Esse, em outros termos, é o equívoco fundamental contido na PEC. Vejamos: seus defensores argumentam que há uma situação adversa na magistratura. Dentre os elementos de comprovação, atestam a desmotivação dos juízes, a defasagem salarial, a eventual circunstância de, nas repartições, não terem os juízes o salário mais alto de todos, etc. Mesmo que todas essas razões fossem verdadeiras, a questão que fica é: a solução a esse quadro está na criação de um dispositivo que crie um regime supraconstitucional para um único e específico segmento da sociedade e lhe permita auferir remunerações situadas acima do teto máximo estabelecido pela própria Constituição? É esse o contra-argumento que apresentei, indicando que deveríamos pensar em soluções que não precisassem ser, no meu entendimento, antirrepublicanas para o equacionamento do tema. Em síntese, uma proposição errada como resposta a uma situação errada não arredonda o cenário. Pelo contrário, agrava a crise remuneratória – para além de outras nefastas consequências, exaustivamente abordadas – gerando uma torrente de outros problemas, atingindo em efeito cascata boa parte do funcionalismo público. Em síntese, a solução para um erro está em discuti-lo para se buscar a sua solução, sem que esta signifique em si mesma um outro erro.

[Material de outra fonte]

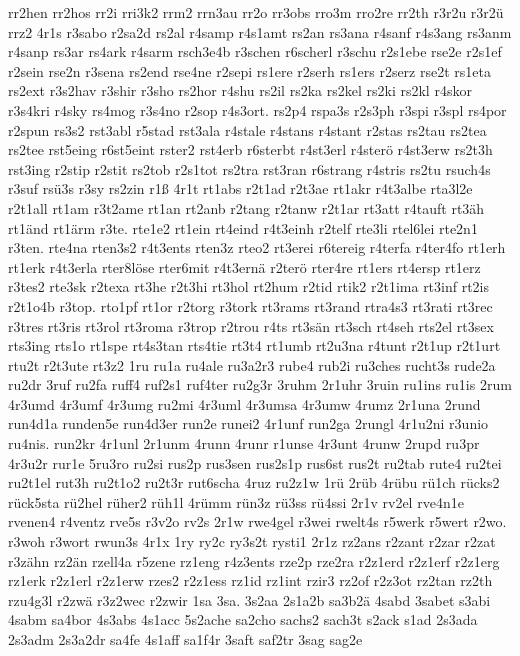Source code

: {rr2hen
rr2hos
rr2i
rri3k2
rrm2
rrn3au
rr2o
rr3obs
rro3m
rro2re
rr2th
r3r2u
r3r2ü
rrz2
4r1s
r3sabo
r2sa2d
rs2al
r4samp
r4s1amt
rs2an
rs3ana
r4sanf
r4s3ang
rs3anm
r4sanp
rs3ar
rs4ark
r4sarm
rsch3e4b
r3schen
r6scherl
r3schu
r2s1ebe
rse2e
r2s1ef
r2sein
rse2n
r3sena
rs2end
rse4ne
r2sepi
rs1ere
r2serh
rs1ers
r2serz
rse2t
rs1eta
rs2ext
r3s2hav
r3shir
r3sho
rs2hor
r4shu
rs2il
rs2ka
rs2kel
rs2ki
rs2kl
r4skor
r3s4kri
r4sky
rs4mog
r3s4no
r2sop
r4s3ort.
rs2p4
rspa3s
r2s3ph
r3spi
r3spl
rs4por
r2spun
rs3s2
rst3abl
r5stad
rst3ala
r4stale
r4stans
r4stant
r2stas
rs2tau
rs2tea
rs2tee
rst5eing
r6st5eint
rster2
rst4erb
r6sterbt
r4st3erl
r4sterö
r4st3erw
rs2t3h
rst3ing
r2stip
r2stit
rs2tob
r2s1tot
rs2tra
rst3ran
r6strang
r4stris
rs2tu
rsuch4s
r3suf
rsü3s
r3sy
rs2zin
r1ß
4r1t
rt1abs
r2t1ad
r2t3ae
rt1akr
r4t3albe
rta3l2e
r2t1all
rt1am
r3t2ame
rt1an
rt2anb
r2tang
r2tanw
r2t1ar
rt3att
r4tauft
rt3äh
rt1änd
rt1ärm
r3te.
rte1e2
rt1ein
rt4eind
r4t3einh
r2telf
rte3li
rtel6lei
rte2n1
r3ten.
rte4na
rten3s2
r4t3ents
rten3z
rteo2
rt3erei
r6tereig
r4terfa
r4ter4fo
rt1erh
rt1erk
r4t3erla
rter8löse
rter6mit
r4t3ernä
r2terö
rter4re
rt1ers
rt4ersp
rt1erz
r3tes2
rte3sk
r2texa
rt3he
r2t3hi
rt3hol
rt2hum
r2tid
rtik2
r2t1ima
rt3inf
rt2is
r2t1o4b
r3top.
rto1pf
rt1or
r2torg
r3tork
rt3rams
rt3rand
rtra4s3
rt3rati
rt3rec
r3tres
rt3ris
rt3rol
rt3roma
r3trop
r2trou
r4ts
rt3sän
rt3sch
rt4seh
rts2el
rt3sex
rts3ing
rts1o
rt1spe
rt4s3tan
rts4tie
rt3t4
rt1umb
rt2u3na
r4tunt
r2t1up
r2t1urt
rtu2t
r2t3ute
rt3z2
1ru
ru1a
ru4ale
ru3a2r3
rube4
rub2i
ru3ches
rucht3s
rude2a
ru2dr
3ruf
ru2fa
ruff4
ruf2s1
ruf4ter
ru2g3r
3ruhm
2r1uhr
3ruin
ru1ins
ru1is
2rum
4r3umd
4r3umf
4r3umg
ru2mi
4r3uml
4r3umsa
4r3umw
4rumz
2r1una
2rund
run4d1a
runden5e
run4d3er
run2e
runei2
4r1unf
run2ga
2rungl
4r1u2ni
r3unio
ru4nis.
run2kr
4r1unl
2r1unm
4runn
4runr
r1unse
4r3unt
4runw
2rupd
ru3pr
4r3u2r
rur1e
5ru3ro
ru2si
rus2p
rus3sen
rus2s1p
rus6st
rus2t
ru2tab
rute4
ru2tei
ru2t1el
rut3h
ru2t1o2
ru2t3r
rut6scha
4ruz
ru2z1w
1rü
2rüb
4rübu
rü1ch
rücks2
rück5sta
rü2hel
rüher2
rüh1l
4rümm
rün3z
rü3ss
rü4ssi
2r1v
rv2el
rve4n1e
rvenen4
r4ventz
rve5s
r3v2o
rv2s
2r1w
rwe4gel
r3wei
rwelt4s
r5werk
r5wert
r2wo.
r3woh
r3wort
rwun3s
4r1x
1ry
ry2c
ry3s2t
rysti1
2r1z
rz2ans
r2zant
r2zar
r2zat
r3zähn
rz2än
rzell4a
r5zene
rz1eng
r4z3ents
rze2p
rze2ra
r2z1erd
r2z1erf
r2z1erg
rz1erk
r2z1erl
r2z1erw
rzes2
r2z1ess
rz1id
rz1int
rzir3
rz2of
r2z3ot
rz2tan
rz2th
rzu4g3l
r2zwä
r3z2wec
r2zwir
1sa
3sa.
3s2aa
2s1a2b
sa3b2ä
4sabd
3sabet
s3abi
4sabm
sa4bor
4s3abs
4s1acc
5s2ache
sa2cho
sachs2
sach3t
s2ack
s1ad
2s3ada
2s3adm
2s3a2dr
sa4fe
4s1aff
sa1f4r
3saft
saf2tr
3sag
sag2e
}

As tréplicas ao meu argumento (e de outros, que também se opõem à PEC) explicita a fragilidade da defesa da medida. De modo geral, se encaixam no grupo de falácias chamadas de “apelo ao motivo” do interlocutor. Elas são operacionalizadas por meio do questionamento sobre quais seriam as reais intenções daqueles que rejeitam um dado argumento. O problema é que, mais uma vez, o motivo do interlocutor é um elemento irrelevante na discussão. A falácia acaba sendo utilizada, mais uma vez, como um recurso de subterfúgio ao debate sobre o conteúdo do argumento atacado, que se mantém intacto, não contrarrestado. No caso da PEC, vários de seus defensores mais vocais acreditam que a oposição à medida ocorre por parte daqueles que dela não se beneficiariam. Em outras palavras, se houvesse benefício às carreiras ou cargos desses interlocutores críticos, eles permaneceriam silentes, sem objeção. Para além de ser uma inferência absolutamente frágil, ela é incapaz de dar conta da crítica ao caráter antirrepublicano da proposição. Ela permanece ali, sem óbices.

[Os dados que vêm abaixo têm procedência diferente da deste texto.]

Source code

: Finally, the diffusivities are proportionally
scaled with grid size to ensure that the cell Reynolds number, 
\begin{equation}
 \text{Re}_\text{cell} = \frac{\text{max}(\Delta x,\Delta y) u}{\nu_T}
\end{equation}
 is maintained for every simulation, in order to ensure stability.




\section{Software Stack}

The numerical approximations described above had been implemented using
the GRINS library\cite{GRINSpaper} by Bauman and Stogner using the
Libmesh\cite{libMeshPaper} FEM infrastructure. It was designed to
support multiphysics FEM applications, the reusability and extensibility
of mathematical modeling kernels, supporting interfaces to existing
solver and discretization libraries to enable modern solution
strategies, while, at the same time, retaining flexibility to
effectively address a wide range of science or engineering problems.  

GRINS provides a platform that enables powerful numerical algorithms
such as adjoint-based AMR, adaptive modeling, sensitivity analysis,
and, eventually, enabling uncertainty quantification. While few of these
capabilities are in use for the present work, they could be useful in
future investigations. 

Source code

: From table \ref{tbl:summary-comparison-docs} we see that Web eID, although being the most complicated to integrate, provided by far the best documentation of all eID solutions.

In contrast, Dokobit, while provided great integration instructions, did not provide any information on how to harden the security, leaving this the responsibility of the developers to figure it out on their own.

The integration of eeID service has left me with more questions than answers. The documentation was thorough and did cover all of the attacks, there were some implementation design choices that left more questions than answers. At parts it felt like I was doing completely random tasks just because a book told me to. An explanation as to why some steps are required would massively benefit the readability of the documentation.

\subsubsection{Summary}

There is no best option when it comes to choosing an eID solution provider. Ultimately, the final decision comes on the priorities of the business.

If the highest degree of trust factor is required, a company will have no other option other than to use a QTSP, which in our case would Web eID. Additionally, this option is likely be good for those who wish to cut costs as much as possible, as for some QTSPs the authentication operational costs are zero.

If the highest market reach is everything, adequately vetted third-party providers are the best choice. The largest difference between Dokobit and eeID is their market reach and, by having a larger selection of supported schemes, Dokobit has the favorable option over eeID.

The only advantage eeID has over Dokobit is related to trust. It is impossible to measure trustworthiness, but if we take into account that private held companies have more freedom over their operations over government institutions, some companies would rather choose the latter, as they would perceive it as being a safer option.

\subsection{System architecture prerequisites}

Outros vão além: um primeiro grupo comete duas falácias simultaneamente ao dizer que a crítica à PEC provém de quem gostaria de ser juiz, mas não conseguiu. Entendo que aí estejam duas divertidas falácias: o apelo ao desempenho e o apelo ao ridículo. O primeiro é consubstanciado no ataque ao interlocutor mediante o recurso a uma premissa do tipo “você não alcançou o meu nível, como pode me questionar?”. O segundo é expresso no levantamento subsidiário de hipóteses emocionais como razões para a objeção. O apelo ao ridículo é uma espécie de supersimplificação do argumento do interlocutor, eventualmente com propósitos humorísticos. No caso em questão, há defensores da PEC que acreditam – talvez tendo como referencial Alexander de Almeida, o rei do camarote (e aqui repito o caráter da mesma falácia, apenas para verem como ela não acrescenta ao debate) – que “tudo isso não passa de uma inveja”.

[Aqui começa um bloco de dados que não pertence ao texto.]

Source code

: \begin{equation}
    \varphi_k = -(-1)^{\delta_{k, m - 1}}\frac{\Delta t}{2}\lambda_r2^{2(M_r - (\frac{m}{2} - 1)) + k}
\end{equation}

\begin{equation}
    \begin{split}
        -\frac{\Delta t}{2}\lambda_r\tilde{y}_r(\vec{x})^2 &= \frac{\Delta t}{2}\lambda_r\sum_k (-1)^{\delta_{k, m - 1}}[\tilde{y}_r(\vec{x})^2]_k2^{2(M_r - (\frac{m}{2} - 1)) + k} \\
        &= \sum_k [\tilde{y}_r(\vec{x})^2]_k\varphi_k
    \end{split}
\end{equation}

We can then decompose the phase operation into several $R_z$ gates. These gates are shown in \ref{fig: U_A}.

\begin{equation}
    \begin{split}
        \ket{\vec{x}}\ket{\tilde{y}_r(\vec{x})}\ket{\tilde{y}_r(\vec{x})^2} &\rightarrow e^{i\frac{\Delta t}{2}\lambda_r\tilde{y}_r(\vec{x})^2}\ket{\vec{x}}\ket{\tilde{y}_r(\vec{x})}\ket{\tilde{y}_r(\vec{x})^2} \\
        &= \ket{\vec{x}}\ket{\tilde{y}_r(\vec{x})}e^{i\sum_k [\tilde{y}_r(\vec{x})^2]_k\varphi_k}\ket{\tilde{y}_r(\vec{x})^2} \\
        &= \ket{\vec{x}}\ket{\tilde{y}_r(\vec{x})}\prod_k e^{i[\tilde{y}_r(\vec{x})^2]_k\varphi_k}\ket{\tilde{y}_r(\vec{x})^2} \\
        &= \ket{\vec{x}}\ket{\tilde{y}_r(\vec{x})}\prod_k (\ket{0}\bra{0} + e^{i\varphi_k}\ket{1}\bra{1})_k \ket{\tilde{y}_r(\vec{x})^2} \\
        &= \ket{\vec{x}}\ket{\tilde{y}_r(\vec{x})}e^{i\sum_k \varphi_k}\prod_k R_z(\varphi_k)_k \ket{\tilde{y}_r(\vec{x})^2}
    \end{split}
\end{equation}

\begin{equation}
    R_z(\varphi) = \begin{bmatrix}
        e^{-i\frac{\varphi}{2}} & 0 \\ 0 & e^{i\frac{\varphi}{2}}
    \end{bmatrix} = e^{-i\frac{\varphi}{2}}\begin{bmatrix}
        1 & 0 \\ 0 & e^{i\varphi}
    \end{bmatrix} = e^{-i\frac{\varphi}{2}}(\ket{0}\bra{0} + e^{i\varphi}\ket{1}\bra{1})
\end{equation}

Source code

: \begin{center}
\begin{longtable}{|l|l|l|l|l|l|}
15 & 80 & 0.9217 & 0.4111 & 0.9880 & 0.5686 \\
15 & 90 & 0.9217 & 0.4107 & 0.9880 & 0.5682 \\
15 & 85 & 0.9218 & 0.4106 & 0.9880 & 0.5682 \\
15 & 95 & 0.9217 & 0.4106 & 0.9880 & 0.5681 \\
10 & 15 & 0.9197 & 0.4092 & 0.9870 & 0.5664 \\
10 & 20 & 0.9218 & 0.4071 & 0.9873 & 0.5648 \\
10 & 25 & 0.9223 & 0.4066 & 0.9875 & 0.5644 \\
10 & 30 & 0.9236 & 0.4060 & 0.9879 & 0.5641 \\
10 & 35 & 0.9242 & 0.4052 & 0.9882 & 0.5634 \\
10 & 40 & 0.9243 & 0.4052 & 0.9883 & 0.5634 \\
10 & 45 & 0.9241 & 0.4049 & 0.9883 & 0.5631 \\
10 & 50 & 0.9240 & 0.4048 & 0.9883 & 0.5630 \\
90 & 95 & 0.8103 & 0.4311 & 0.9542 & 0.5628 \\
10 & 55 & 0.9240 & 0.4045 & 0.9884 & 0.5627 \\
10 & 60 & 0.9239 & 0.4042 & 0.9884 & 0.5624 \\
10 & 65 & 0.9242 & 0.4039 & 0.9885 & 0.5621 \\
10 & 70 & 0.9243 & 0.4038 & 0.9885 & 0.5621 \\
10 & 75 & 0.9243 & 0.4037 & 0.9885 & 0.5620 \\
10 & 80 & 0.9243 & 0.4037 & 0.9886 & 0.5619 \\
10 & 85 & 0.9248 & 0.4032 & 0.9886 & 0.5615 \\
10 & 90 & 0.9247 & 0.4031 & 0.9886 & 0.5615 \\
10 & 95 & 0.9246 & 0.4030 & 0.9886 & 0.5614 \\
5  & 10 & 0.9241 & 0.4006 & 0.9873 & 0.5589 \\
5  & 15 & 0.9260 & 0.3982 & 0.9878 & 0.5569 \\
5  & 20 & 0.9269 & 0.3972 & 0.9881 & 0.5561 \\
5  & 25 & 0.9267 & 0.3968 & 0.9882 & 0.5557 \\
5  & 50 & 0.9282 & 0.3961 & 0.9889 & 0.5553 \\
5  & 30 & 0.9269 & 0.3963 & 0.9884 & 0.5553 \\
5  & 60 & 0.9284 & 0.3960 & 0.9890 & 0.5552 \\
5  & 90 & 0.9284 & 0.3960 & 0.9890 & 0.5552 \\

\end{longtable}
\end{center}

Existem outros que, em suas respostas, golpeiam ainda mais abaixo da cintura. Há quem deturpe um certo argumento de seu interlocutor, transformando-o em algo muito menos consistente e passando a debater com esta nova premissa – a chamada falácia do espantalho. No meu caso, defendi que há associações e sindicatos que possuem o que chamo de comportamento antirrepublicano ao tratarem, nos espaços públicos, de agendas que seriam eminentemente suas como as mais importantes para a sociedade e, mais gravemente, como sendo não uma demanda sua, mas do “povo” – e, então, apresentei a PEC como exemplo, tendo como base discursos de representantes. Alguns retorquiram que, na minha definição conceitual sobre o antirrepublicanismo, eu me referia a todas as associações; outros, que eu falava de todas as ações já desenvolvidas por um determinado sindicato (da magistratura). Não foi isso, obviamente, o que eu disse, mas foram esses os “espantalhos” elaborados pelos interlocutores – “argumentos” muito menos sólidos e, portanto, mais fáceis de serem repelidos pelos defensores da medida. Outra falácia, muito mais comum, infelizmente, é o ad hominem. Ela ocorre quando, sem aprofundamento (i.e. sem um conjunto de dados ou premissas que sustentem o argumento), atacamos o interlocutor, e não as ideias dele. O foco se torna a ofensa à pessoa, e não a desconstrução de um argumento. No contexto da PEC, os opositores à sua aprovação são chamados de “pseudointelectuais”, “demagógicos”, “suspeitos”, etc. Creio que não exista falácia mais vil, na medida em que simboliza o mais completo desinteresse (ou a mais expressiva dificuldade) em se lidar com o dissenso. Nada dos eventuais problemas contidos na PEC é endereçado por meio dessas (ou de quaisquer outras) falácias.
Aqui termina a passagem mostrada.